Every line of the entries with the word "Mensaje" in it should be shown.

(EXTRACTED DATA begins)

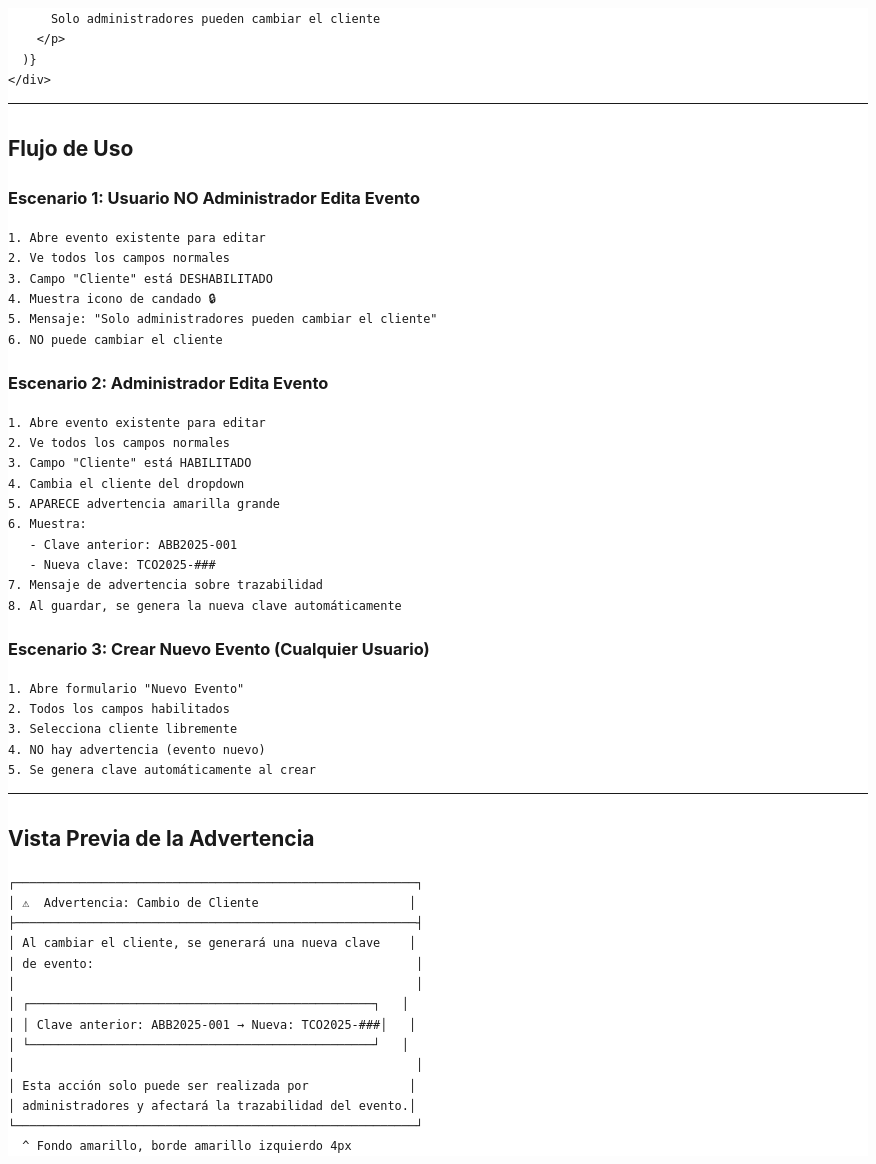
 ```tsx
      Solo administradores pueden cambiar el cliente
    </p>
  )}
</div>
```

---

## Flujo de Uso

### **Escenario 1: Usuario NO Administrador Edita Evento**
```
1. Abre evento existente para editar
2. Ve todos los campos normales
3. Campo "Cliente" está DESHABILITADO
4. Muestra icono de candado 🔒
5. Mensaje: "Solo administradores pueden cambiar el cliente"
6. NO puede cambiar el cliente
```

### **Escenario 2: Administrador Edita Evento**
```
1. Abre evento existente para editar
2. Ve todos los campos normales
3. Campo "Cliente" está HABILITADO
4. Cambia el cliente del dropdown
5. APARECE advertencia amarilla grande
6. Muestra:
   - Clave anterior: ABB2025-001
   - Nueva clave: TCO2025-###
7. Mensaje de advertencia sobre trazabilidad
8. Al guardar, se genera la nueva clave automáticamente
```

### **Escenario 3: Crear Nuevo Evento (Cualquier Usuario)**
```
1. Abre formulario "Nuevo Evento"
2. Todos los campos habilitados
3. Selecciona cliente libremente
4. NO hay advertencia (evento nuevo)
5. Se genera clave automáticamente al crear
```

---

## Vista Previa de la Advertencia

```
┌────────────────────────────────────────────────────────┐
│ ⚠️  Advertencia: Cambio de Cliente                     │
├────────────────────────────────────────────────────────┤
│ Al cambiar el cliente, se generará una nueva clave    │
│ de evento:                                             │
│                                                        │
│ ┌────────────────────────────────────────────────┐   │
│ │ Clave anterior: ABB2025-001 → Nueva: TCO2025-###│   │
│ └────────────────────────────────────────────────┘   │
│                                                        │
│ Esta acción solo puede ser realizada por              │
│ administradores y afectará la trazabilidad del evento.│
└────────────────────────────────────────────────────────┘
  ^ Fondo amarillo, borde amarillo izquierdo 4px
```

(EXTRACTED DATA ends)

**WRITTEN RESPONSE:**
5. Mensaje: "Solo administradores pueden cambiar el cliente"
7. Mensaje de advertencia sobre trazabilidad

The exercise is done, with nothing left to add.